[EXERCISE DIRECTIONS] What you return should be every line below, word for word, and none of the images.

[THE DATA]
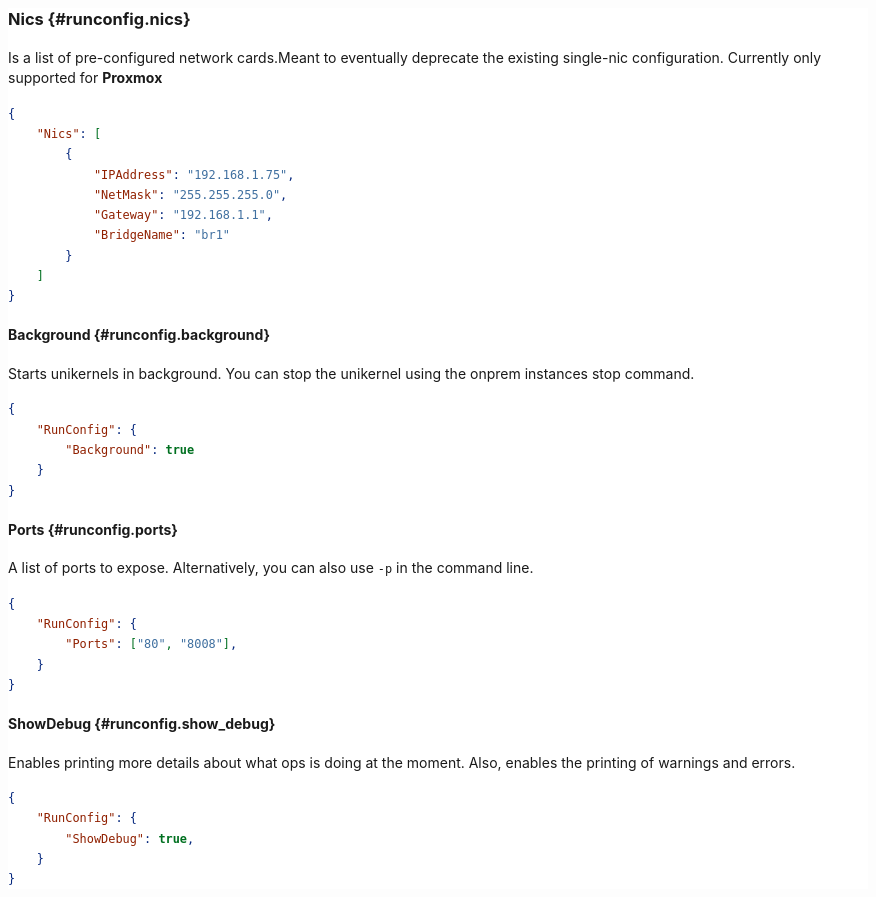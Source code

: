 ### Nics {#runconfig.nics}

Is a list of pre-configured network cards.Meant to eventually deprecate the existing single-nic configuration.
Currently only supported for **Proxmox**

```json
{
    "Nics": [
        {
            "IPAddress": "192.168.1.75",
            "NetMask": "255.255.255.0",
            "Gateway": "192.168.1.1",
            "BridgeName": "br1"
        }
    ]
}
```

#### Background {#runconfig.background}

Starts unikernels in background. You can stop the unikernel using the onprem instances stop command.

```json
{
    "RunConfig": {
        "Background": true
    }
}
```

#### Ports {#runconfig.ports}

A list of ports to expose. Alternatively, you can also use `-p` in the command
line.

```json
{
    "RunConfig": {
        "Ports": ["80", "8008"],
    }
}
```

#### ShowDebug {#runconfig.show_debug}

Enables printing more details about what ops is doing at the moment. Also, enables the printing of warnings and errors.

```json
{
    "RunConfig": {
        "ShowDebug": true,
    }
}
```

[REPLY TO THE TASK]
Source code

: ### Nics {#runconfig.nics}

Is a list of pre-configured network cards.Meant to eventually deprecate the existing single-nic configuration.
Currently only supported for **Proxmox**

```json
{
    "Nics": [
        {
            "IPAddress": "192.168.1.75",
            "NetMask": "255.255.255.0",
            "Gateway": "192.168.1.1",
            "BridgeName": "br1"
        }
    ]
}
```

#### Background {#runconfig.background}

Starts unikernels in background. You can stop the unikernel using the onprem instances stop command.

```json
{
    "RunConfig": {
        "Background": true
    }
}
```

#### Ports {#runconfig.ports}

A list of ports to expose. Alternatively, you can also use `-p` in the command
line.

```json
{
    "RunConfig": {
        "Ports": ["80", "8008"],
    }
}
```

#### ShowDebug {#runconfig.show_debug}

Enables printing more details about what ops is doing at the moment. Also, enables the printing of warnings and errors.

```json
{
    "RunConfig": {
        "ShowDebug": true,
    }
}
```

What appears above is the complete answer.